How many lines in the material contain the string "subsubsection"? Only the number is wanted.

> INFORMATION:
--
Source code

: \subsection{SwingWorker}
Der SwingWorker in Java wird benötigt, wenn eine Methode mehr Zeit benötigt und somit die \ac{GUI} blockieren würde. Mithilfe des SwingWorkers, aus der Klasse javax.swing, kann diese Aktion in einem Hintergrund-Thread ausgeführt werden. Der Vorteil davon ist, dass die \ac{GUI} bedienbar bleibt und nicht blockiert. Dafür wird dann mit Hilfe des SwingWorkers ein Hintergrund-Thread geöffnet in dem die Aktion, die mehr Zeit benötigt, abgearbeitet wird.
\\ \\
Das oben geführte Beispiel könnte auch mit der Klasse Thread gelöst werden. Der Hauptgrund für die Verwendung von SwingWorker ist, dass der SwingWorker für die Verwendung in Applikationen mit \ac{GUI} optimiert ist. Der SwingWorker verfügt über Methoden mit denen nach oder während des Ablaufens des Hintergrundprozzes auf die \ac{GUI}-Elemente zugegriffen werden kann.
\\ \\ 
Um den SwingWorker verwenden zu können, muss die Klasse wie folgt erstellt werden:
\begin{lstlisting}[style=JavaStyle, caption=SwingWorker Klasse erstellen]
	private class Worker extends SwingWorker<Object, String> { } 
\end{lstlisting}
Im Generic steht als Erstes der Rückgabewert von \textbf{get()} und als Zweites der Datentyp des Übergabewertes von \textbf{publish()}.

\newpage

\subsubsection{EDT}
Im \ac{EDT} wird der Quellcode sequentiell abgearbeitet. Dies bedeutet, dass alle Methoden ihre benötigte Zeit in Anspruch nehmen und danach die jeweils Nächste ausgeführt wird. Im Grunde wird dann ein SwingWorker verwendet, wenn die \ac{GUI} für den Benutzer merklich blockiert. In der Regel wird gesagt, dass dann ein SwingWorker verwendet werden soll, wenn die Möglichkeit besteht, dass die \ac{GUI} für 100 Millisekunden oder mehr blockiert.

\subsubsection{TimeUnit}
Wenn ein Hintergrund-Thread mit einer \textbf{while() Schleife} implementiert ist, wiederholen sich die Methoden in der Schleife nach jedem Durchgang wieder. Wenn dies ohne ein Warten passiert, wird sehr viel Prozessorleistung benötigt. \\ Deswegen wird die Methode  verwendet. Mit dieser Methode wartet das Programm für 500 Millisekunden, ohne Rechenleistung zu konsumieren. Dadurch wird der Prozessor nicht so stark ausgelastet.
--
> WRITTEN SOLUTION:
2